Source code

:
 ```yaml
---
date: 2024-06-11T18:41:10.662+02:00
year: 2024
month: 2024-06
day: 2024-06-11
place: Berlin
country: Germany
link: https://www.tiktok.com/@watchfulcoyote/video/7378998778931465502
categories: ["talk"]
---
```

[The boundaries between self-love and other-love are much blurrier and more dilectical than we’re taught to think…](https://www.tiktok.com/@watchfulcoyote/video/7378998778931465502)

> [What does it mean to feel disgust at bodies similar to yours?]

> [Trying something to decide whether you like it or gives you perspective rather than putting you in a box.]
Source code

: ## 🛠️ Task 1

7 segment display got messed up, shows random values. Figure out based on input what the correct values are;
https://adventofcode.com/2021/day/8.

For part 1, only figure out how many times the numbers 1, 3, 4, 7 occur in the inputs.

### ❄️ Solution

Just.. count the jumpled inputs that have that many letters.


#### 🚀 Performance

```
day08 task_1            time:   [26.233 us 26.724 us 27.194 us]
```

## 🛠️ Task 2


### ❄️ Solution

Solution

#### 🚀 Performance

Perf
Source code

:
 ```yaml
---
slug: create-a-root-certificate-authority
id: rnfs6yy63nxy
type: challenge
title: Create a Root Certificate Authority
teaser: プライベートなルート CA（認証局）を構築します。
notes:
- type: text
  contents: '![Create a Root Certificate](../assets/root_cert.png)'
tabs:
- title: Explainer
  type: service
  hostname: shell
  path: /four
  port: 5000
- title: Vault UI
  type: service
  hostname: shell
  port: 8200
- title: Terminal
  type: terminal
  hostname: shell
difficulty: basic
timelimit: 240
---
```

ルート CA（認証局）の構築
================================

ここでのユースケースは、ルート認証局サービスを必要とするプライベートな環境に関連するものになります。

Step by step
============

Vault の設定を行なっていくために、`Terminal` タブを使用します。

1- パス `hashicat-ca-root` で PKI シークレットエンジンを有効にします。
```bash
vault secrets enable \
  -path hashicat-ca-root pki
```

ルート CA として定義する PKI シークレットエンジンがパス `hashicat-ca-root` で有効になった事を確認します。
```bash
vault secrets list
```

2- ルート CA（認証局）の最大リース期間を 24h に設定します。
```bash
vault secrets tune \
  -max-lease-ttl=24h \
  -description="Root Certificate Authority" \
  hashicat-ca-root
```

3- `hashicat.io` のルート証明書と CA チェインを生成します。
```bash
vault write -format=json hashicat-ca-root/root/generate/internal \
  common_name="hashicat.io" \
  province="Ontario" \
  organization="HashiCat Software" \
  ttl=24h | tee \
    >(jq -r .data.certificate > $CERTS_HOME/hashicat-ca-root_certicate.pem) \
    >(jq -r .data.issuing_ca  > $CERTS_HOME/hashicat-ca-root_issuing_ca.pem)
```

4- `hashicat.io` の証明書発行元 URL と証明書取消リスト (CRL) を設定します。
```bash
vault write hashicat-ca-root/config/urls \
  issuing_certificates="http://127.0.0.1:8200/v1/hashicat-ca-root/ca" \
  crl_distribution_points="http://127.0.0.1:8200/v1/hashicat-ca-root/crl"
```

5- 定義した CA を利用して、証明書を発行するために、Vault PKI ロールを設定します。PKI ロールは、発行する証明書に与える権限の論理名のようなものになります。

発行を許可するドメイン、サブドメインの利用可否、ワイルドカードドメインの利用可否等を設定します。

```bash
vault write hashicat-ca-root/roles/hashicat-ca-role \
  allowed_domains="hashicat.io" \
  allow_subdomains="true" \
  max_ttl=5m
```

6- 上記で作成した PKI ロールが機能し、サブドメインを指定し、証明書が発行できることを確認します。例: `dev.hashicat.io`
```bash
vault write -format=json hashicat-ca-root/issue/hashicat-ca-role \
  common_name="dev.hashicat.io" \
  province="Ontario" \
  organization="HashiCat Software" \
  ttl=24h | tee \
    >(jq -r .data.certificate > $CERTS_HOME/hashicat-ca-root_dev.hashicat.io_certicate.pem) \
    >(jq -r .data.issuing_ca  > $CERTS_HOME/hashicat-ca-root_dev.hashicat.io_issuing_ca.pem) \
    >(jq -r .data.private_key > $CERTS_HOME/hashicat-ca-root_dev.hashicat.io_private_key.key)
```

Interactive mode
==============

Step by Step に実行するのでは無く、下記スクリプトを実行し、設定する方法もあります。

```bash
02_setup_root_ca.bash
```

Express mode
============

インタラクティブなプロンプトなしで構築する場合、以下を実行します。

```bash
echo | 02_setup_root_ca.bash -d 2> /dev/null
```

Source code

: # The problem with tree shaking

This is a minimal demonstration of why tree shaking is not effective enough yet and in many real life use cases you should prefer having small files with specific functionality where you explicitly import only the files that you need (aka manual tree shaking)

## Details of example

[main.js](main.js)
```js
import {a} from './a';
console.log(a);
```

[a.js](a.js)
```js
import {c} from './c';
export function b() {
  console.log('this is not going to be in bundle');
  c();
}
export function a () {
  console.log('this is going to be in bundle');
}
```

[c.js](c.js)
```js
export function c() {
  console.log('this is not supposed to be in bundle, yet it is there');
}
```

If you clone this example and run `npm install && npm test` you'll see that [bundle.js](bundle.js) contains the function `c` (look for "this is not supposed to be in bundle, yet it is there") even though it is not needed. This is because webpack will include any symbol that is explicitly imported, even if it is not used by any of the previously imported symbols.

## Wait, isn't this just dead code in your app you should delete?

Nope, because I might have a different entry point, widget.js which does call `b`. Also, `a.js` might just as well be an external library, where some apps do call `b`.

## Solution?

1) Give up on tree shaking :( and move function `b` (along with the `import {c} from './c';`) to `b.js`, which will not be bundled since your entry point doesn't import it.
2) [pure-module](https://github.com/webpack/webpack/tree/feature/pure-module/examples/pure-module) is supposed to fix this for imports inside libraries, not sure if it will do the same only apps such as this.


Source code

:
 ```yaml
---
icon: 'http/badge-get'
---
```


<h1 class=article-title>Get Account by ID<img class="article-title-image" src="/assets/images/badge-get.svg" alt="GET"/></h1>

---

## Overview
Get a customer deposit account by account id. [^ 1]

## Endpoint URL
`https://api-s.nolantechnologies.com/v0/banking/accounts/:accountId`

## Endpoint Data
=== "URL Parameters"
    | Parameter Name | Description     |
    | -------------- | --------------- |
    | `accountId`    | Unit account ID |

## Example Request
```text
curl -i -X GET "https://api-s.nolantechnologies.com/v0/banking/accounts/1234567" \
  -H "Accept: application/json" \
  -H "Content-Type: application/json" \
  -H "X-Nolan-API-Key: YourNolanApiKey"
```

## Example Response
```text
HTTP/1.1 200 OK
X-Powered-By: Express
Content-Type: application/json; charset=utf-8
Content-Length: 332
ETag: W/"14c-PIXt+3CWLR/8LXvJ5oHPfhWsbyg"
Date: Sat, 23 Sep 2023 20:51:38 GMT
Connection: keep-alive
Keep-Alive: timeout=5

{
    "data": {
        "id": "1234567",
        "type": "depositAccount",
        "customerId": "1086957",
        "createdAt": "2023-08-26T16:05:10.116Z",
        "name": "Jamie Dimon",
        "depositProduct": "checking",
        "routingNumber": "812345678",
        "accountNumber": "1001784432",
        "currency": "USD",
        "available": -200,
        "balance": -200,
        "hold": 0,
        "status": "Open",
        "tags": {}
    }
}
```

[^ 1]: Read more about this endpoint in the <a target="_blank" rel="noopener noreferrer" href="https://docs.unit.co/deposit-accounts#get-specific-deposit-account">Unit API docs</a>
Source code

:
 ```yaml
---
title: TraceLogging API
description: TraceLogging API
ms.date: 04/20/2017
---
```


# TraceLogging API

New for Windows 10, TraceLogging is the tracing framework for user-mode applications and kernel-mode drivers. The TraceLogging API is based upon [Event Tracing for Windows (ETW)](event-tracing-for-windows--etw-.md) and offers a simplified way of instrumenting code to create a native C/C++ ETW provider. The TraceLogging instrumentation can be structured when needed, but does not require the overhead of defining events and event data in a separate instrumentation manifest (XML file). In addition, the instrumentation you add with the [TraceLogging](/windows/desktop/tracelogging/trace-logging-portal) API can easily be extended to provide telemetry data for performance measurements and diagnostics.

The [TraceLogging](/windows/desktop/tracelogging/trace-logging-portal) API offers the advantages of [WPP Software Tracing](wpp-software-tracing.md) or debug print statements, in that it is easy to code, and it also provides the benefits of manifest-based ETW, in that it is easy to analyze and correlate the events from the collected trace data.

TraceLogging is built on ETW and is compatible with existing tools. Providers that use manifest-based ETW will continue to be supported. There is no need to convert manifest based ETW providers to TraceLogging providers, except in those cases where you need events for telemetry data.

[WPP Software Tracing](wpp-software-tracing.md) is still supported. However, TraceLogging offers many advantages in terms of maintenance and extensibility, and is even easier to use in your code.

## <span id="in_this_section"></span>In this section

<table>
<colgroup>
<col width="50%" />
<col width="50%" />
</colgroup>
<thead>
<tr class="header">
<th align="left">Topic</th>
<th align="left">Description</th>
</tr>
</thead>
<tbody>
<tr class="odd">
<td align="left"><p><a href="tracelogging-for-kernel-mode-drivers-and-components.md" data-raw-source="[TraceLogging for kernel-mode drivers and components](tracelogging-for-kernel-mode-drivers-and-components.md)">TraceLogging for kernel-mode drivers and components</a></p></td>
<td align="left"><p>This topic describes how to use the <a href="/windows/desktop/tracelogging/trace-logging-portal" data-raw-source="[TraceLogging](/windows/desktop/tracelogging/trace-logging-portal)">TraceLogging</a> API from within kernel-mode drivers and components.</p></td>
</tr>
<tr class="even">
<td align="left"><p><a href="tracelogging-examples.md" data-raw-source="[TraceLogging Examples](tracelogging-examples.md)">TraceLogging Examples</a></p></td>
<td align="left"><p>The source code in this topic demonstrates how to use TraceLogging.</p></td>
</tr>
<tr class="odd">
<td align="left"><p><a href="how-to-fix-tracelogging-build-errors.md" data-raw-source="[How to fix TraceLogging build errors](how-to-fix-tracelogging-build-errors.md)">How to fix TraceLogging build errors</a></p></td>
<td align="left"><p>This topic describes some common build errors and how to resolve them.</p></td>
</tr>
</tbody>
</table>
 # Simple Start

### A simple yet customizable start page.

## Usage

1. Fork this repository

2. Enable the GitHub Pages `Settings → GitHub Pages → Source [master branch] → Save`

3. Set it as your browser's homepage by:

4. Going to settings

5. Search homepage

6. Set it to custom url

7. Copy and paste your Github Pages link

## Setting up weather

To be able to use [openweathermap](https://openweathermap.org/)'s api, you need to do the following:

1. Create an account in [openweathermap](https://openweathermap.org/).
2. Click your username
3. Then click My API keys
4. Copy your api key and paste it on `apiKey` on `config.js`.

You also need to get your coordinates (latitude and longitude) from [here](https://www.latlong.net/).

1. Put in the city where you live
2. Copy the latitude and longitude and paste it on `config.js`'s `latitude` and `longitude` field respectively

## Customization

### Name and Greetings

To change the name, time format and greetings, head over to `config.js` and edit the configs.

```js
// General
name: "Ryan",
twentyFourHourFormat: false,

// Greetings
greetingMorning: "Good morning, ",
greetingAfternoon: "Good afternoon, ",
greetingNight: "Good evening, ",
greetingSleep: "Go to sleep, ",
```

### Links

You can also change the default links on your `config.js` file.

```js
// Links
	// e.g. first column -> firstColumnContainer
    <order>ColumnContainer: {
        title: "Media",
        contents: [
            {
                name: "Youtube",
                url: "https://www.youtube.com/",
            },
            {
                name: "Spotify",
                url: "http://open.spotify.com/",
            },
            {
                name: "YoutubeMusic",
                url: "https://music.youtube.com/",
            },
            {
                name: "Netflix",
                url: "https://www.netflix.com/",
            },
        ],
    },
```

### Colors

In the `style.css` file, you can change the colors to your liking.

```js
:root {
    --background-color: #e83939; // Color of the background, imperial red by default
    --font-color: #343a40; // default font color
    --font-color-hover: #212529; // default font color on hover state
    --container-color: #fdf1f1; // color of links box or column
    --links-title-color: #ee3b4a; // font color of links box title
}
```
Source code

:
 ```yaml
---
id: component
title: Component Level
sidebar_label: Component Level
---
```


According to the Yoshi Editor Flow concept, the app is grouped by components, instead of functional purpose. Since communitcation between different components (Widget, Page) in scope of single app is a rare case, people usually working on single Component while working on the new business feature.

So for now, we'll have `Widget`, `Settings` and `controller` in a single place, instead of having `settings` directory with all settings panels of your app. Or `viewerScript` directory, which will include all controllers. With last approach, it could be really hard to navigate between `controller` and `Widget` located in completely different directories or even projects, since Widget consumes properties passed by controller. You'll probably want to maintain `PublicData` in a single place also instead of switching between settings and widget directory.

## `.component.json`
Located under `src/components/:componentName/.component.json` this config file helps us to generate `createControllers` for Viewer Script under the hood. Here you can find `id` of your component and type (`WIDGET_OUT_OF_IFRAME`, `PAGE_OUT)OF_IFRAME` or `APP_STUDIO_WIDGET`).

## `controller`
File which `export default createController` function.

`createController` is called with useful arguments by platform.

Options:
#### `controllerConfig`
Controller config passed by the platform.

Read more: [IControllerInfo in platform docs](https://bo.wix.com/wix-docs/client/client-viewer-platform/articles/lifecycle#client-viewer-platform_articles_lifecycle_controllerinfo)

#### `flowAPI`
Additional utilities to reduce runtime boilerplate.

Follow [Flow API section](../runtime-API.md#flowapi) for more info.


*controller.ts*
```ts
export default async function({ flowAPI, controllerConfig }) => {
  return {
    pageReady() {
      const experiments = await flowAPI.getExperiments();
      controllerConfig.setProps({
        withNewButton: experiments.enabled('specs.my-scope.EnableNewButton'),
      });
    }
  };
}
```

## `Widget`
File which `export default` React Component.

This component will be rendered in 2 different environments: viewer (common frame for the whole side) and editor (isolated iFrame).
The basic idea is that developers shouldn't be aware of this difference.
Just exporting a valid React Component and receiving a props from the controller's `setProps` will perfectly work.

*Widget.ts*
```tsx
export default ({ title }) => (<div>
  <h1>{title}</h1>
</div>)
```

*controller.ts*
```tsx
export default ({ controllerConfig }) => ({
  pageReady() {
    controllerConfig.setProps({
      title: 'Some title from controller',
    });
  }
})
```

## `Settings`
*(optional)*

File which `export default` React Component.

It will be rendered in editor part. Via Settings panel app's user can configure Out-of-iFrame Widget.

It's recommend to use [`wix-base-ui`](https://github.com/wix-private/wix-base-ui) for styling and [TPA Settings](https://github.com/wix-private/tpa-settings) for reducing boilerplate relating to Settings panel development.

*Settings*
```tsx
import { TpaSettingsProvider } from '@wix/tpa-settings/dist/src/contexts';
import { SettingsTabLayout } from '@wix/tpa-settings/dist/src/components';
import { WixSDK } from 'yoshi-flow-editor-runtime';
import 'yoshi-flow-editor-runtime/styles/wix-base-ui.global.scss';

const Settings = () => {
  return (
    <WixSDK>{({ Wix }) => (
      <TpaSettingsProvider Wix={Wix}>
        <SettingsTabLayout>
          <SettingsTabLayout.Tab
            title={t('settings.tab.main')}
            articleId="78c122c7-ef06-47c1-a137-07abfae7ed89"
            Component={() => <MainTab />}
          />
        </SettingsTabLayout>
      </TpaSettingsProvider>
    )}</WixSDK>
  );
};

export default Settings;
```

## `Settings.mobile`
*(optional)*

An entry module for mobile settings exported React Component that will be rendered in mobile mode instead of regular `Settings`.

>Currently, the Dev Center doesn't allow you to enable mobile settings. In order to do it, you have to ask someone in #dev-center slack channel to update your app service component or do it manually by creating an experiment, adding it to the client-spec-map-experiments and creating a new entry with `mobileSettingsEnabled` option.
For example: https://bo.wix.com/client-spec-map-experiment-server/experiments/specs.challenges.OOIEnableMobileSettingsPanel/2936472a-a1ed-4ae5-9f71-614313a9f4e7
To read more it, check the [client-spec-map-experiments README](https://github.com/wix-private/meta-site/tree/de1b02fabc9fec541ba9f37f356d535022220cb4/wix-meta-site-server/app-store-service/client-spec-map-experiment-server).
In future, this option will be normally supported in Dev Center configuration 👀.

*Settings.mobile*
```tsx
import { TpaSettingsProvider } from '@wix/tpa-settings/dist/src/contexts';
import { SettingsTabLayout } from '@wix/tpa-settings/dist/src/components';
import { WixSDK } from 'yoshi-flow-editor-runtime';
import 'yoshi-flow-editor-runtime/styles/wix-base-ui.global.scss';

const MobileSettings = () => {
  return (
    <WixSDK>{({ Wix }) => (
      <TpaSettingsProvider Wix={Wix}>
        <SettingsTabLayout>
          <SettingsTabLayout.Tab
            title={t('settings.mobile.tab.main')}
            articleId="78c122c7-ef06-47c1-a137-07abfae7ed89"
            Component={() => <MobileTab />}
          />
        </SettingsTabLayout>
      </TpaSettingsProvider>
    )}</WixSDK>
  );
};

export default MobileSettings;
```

● Exercise objective
Which lines of the data include the string "assets"? Copy each of them.

● Exercise response
  contents: '![Create a Root Certificate](../assets/root_cert.png)'
<h1 class=article-title>Get Account by ID<img class="article-title-image" src="/assets/images/badge-get.svg" alt="GET"/></h1>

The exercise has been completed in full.